[Exercise brief] What lines of the data hold the string "Señor"? Pull each one out.
[Opening Provided records section]
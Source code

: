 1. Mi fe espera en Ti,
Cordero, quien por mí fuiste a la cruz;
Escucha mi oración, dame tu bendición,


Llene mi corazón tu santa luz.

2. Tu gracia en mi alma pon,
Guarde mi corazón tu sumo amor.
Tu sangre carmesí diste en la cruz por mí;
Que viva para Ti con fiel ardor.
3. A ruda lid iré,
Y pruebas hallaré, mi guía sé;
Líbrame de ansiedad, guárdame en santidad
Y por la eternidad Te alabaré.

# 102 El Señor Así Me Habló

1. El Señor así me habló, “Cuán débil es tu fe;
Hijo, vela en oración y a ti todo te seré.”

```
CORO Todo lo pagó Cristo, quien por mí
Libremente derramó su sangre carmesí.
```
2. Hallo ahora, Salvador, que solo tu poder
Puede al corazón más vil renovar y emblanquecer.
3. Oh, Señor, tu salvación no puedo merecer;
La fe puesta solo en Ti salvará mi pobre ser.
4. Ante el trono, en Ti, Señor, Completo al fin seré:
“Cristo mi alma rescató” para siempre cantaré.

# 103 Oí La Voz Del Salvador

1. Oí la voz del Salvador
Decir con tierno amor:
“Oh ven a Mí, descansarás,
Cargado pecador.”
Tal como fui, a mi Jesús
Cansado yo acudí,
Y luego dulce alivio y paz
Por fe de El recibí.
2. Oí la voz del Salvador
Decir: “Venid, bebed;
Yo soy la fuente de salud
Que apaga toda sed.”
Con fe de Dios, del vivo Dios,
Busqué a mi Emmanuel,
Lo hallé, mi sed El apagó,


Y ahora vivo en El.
[Closing Provided records section]
[Response below]
# 102 El Señor Así Me Habló
1. El Señor así me habló, “Cuán débil es tu fe;
3. Oh, Señor, tu salvación no puedo merecer;
4. Ante el trono, en Ti, Señor, Completo al fin seré:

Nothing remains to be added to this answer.